Impact
Building Product Systems Before I Had the Vocabulary
Wing Tel was an MVNO — a Mobile Virtual Network Operator offering transparent mobile plans. As the sole designer, I built every layer of the product from scratch: brand, app, web dashboard, and a component library. The thinking I developed here — reusable components, state systems, information hierarchy — is the same thinking I now apply at enterprise scale.
Visual Showcase
Mobile App, Brand System & Design Thinking







Design Process
How I Actually Built It
Telecom Has Unique Complexity
Users primarily manage accounts on mobile. That meant every interaction had to be instantly scannable:
- Usage at a glance: data/minutes/texts on home screen
- Quick actions: top-up and plan changes in 2 taps
- Transparent billing: clear breakdown of charges, no hidden fees
- Self-service: reduce support calls through intuitive design
Component Architecture From Day One
Even without the formal language of design systems, I built with reuse in mind:
- Buttons: 3 types, 4 states each
- Form inputs: text, dropdown, radio, checkbox
- Cards: usage cards, plan cards, billing cards
- Navigation: tab bar, header nav
- Status indicators: badges, progress bars, alerts
Engineers could reuse components across features without custom design work — accelerating development and maintaining consistency as the product grew.

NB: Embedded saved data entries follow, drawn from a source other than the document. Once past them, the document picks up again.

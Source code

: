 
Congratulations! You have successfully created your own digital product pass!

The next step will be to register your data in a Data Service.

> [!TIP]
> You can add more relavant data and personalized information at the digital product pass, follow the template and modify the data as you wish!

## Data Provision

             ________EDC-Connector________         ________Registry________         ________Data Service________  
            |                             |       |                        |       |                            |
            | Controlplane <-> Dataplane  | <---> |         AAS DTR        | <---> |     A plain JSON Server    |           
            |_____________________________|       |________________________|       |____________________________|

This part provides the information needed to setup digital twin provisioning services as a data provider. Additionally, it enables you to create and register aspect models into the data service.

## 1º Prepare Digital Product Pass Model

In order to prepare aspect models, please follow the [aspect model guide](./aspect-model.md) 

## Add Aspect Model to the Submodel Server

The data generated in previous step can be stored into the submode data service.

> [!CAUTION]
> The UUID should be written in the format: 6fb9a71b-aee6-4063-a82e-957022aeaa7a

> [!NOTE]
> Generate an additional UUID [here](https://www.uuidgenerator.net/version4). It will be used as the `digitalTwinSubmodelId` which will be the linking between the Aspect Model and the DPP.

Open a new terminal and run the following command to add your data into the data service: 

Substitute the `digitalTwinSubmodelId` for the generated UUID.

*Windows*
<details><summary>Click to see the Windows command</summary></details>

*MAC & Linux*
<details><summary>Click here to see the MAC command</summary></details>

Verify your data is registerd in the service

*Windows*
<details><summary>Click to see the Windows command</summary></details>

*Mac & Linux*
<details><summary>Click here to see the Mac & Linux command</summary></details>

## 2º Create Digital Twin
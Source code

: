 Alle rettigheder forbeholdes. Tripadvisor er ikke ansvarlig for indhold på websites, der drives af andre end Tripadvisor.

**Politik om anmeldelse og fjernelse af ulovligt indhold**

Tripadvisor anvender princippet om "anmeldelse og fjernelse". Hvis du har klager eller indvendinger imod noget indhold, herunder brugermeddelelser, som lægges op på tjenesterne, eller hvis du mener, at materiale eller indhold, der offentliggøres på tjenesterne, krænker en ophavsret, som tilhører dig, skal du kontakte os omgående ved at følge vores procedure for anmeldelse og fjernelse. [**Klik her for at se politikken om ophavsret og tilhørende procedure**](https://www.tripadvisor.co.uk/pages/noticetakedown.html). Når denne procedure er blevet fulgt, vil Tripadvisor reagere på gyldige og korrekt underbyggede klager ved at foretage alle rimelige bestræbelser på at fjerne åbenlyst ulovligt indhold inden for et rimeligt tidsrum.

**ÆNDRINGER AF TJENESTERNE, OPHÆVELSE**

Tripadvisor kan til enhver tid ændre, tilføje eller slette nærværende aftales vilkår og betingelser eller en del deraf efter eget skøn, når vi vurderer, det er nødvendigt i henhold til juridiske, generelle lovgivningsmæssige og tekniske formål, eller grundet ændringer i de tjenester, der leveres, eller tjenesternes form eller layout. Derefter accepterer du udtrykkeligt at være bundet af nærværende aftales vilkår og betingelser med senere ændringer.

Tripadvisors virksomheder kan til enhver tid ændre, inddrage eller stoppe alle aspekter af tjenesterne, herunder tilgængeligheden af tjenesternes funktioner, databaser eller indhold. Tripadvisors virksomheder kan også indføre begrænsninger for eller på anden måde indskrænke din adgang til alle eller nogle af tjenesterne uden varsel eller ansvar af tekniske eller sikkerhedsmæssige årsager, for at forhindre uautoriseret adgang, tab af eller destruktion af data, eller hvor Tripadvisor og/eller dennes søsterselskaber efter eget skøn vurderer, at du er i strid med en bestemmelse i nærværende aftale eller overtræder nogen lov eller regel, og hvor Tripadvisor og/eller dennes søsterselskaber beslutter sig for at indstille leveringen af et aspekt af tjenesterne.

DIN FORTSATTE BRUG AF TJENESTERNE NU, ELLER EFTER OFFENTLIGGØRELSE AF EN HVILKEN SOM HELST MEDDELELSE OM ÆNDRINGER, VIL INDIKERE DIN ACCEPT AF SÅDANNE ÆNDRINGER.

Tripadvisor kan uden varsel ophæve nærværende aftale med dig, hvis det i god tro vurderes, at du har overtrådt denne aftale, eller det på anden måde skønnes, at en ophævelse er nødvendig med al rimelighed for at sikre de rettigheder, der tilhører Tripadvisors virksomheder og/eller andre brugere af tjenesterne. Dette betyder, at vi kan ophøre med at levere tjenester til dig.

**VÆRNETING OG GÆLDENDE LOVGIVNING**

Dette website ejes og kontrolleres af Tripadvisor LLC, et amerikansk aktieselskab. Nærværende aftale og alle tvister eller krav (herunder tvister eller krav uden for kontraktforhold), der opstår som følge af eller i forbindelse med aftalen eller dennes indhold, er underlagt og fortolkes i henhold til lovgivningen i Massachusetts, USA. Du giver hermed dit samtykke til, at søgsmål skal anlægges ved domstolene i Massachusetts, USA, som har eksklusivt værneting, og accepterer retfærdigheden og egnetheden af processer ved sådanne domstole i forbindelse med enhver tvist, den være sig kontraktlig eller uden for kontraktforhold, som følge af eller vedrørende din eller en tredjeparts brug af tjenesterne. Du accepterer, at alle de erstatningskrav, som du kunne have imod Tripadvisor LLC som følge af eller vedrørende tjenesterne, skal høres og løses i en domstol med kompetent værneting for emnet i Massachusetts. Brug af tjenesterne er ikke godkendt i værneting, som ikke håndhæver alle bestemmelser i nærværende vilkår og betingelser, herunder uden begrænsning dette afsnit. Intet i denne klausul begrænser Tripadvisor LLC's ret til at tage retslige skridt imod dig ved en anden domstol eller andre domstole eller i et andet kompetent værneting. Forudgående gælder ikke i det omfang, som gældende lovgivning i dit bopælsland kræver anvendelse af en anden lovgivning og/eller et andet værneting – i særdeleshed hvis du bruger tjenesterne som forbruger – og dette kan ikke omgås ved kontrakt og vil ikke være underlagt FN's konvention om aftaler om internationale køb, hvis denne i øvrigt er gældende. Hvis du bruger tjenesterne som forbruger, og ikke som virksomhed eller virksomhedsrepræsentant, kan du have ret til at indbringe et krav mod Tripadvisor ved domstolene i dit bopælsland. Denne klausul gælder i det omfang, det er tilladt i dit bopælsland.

Complex Data, Simple Interface
Telecom account management is inherently complex: usage over time, multiple lines, billing history, security. I designed patterns that handled this:
- Card-based layouts for scannable information
- Progress bars for usage visualization
- Color-coded status: green = safe, yellow = warning, red = limit
- Clear CTAs for the most common actions
When there's nothing to inherit, every decision is yours. You learn to establish design direction without a brand, build systems from first principles, make confident calls with incomplete information, and communicate rationale to engineers and founders who need to trust your judgment. It's the hardest and most formative design experience I've had.
Learnings
What This Work Taught Me
Starting from zero teaches you things working on mature products doesn't
There's no existing system to inherit, no design lead to check with, no brand guidelines to reference. Every decision is yours — which is uncomfortable until it isn't. Wing Tel is where I learned to make confident design calls with incomplete information, because waiting for certainty wasn't an option on a 4-person team with 3 months of runway.
Domain Knowledge Matters
Telecom UX has unique constraints: regulatory requirements around terms and privacy, technical complexity around network status and data throttling, customer expectations around reliability and billing clarity. Learning a domain deeply — not just its UI patterns but its actual business logic — makes you a better product designer in any domain.
Founding Team Dynamics
As a founding designer, you're not just executing — you're influencing product strategy. Communicating design rationale, prioritizing features with limited resources, knowing when to push back and when to ship fast: these are strategic skills that sit alongside craft. Wing Tel is where I first learned how to work at the intersection of design and product decision-making.